[Items listed in a dataset]
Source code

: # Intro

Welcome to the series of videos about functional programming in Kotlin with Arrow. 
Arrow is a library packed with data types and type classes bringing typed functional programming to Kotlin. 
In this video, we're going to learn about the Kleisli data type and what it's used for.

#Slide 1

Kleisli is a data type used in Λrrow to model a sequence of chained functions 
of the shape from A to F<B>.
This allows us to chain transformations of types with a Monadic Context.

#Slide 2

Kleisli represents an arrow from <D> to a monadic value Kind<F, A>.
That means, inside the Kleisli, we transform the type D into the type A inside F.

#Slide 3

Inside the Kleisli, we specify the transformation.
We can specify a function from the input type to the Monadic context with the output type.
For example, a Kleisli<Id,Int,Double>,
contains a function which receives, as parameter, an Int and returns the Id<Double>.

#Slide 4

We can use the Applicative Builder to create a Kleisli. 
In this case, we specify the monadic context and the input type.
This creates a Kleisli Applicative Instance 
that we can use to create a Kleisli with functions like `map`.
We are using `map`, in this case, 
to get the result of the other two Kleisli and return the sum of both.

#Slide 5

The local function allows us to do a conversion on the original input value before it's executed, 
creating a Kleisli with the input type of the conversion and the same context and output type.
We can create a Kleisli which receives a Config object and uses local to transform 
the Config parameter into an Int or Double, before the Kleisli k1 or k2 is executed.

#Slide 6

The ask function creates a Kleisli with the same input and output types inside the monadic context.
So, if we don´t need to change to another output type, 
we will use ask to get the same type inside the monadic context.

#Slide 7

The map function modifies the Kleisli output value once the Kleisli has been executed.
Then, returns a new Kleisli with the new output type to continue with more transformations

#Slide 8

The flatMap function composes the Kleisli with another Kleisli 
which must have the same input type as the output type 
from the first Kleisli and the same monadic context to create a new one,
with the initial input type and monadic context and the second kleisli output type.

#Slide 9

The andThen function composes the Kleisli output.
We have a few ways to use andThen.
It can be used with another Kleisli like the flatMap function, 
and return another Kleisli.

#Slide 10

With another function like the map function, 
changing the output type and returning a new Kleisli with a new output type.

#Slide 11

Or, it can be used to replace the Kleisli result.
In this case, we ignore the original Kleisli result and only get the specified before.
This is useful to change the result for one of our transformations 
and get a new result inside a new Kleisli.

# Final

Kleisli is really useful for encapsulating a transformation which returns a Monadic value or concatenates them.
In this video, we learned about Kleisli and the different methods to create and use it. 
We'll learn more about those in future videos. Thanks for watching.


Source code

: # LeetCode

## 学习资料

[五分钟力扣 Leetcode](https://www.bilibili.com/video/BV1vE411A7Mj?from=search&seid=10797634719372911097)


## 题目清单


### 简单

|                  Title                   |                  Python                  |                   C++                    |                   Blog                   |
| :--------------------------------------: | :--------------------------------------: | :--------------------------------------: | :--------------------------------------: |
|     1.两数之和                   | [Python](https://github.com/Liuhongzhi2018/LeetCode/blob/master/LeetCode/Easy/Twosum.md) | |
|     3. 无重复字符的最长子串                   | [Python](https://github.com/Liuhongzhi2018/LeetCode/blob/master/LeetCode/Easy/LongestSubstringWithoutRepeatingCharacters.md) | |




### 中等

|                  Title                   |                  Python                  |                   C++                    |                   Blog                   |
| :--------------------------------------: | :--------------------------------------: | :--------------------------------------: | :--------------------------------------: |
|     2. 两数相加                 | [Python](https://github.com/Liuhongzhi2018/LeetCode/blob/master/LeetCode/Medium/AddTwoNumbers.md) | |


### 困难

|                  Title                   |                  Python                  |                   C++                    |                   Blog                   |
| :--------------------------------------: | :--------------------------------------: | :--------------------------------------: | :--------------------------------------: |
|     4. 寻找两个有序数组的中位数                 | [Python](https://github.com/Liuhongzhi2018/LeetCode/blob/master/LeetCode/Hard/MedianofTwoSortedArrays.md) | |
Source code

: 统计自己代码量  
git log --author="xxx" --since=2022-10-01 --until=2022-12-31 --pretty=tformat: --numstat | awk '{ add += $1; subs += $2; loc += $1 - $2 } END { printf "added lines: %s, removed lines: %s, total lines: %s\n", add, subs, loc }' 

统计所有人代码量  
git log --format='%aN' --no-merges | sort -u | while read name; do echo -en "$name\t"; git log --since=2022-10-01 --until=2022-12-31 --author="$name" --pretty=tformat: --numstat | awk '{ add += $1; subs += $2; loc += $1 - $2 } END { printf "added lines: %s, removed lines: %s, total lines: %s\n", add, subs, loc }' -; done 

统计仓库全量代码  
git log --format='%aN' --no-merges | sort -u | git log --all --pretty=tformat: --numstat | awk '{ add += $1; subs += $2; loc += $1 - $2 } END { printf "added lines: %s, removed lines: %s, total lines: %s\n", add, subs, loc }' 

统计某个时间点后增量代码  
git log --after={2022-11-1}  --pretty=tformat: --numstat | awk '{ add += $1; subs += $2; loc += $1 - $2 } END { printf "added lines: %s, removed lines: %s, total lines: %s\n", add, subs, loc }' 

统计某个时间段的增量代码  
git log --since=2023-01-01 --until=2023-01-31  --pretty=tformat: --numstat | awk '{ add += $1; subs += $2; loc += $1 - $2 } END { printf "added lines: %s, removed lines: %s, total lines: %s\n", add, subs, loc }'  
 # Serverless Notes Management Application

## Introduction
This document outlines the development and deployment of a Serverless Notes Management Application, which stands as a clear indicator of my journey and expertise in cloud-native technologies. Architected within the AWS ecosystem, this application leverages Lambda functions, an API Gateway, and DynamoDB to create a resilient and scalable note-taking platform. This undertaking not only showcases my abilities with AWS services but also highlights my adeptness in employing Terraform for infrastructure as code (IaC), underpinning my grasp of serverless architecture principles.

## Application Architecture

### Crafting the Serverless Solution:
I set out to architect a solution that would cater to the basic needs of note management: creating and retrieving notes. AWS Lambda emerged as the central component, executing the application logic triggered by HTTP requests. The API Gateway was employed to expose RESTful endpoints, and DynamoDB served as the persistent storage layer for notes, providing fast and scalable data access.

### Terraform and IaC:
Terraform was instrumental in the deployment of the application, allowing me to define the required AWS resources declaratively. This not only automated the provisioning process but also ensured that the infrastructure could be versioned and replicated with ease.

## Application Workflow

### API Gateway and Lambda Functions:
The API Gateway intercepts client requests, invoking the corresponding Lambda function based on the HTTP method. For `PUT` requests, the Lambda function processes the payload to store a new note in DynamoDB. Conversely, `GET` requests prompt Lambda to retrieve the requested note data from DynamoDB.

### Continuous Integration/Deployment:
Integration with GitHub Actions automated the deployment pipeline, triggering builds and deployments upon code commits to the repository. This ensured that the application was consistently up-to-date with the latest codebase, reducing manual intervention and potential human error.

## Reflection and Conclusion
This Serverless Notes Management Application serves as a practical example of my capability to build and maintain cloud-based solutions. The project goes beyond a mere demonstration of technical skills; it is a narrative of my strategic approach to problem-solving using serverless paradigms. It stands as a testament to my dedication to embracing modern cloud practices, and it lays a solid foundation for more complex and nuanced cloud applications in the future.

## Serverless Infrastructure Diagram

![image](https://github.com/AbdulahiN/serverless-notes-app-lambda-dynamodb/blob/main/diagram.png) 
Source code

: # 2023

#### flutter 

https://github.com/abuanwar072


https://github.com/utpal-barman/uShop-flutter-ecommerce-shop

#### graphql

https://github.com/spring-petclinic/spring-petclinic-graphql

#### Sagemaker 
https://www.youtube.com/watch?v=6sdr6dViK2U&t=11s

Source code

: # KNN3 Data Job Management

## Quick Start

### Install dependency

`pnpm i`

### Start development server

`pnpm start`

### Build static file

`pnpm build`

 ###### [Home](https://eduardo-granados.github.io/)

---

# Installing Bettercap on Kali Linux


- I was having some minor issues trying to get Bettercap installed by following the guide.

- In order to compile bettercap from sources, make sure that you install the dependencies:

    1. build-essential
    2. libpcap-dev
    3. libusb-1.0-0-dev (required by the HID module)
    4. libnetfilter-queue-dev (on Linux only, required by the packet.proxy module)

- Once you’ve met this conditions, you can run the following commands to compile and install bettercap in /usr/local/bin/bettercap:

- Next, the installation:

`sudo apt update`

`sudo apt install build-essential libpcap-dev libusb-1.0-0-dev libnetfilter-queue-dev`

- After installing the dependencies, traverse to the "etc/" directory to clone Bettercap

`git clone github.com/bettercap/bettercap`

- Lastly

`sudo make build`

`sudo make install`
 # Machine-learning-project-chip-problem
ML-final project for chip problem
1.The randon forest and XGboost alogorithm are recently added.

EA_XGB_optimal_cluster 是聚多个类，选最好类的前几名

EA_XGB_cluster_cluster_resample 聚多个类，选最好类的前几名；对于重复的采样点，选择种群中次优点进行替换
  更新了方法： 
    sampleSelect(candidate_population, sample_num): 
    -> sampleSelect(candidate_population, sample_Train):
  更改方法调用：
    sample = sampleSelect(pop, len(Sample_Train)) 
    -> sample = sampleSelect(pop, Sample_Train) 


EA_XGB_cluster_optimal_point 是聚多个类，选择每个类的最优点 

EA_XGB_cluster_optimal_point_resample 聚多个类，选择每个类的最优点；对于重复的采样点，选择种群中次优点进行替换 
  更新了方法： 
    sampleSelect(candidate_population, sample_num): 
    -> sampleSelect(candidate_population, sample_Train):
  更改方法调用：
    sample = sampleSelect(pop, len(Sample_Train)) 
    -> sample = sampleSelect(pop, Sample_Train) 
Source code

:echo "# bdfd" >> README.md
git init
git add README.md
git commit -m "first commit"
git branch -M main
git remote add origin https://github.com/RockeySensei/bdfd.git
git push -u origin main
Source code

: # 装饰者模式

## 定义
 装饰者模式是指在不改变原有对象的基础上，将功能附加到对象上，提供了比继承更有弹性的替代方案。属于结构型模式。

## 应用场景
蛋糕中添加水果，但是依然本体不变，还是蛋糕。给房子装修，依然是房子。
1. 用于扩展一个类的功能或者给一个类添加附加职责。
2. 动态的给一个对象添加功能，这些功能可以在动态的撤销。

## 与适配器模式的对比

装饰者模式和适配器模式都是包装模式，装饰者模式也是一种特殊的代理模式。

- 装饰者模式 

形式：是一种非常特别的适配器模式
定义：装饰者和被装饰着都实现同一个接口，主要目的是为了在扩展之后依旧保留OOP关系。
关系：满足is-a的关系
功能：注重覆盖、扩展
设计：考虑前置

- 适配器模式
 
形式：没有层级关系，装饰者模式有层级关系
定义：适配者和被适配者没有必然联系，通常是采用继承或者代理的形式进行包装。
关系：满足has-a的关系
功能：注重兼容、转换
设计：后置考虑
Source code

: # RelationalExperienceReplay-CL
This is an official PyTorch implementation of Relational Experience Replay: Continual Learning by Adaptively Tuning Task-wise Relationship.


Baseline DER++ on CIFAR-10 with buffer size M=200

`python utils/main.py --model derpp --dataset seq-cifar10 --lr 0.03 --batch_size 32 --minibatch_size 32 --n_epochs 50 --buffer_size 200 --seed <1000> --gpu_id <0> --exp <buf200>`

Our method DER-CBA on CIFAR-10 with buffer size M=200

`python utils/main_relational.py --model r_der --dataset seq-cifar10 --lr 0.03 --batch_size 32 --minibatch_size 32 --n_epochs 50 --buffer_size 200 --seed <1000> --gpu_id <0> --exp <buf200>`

## WHAT TO WORK ON
Read the records above. Show each line that has the string "flatMap".

## COMPLETED TASK
The flatMap function composes the Kleisli with another Kleisli 
It can be used with another Kleisli like the flatMap function, 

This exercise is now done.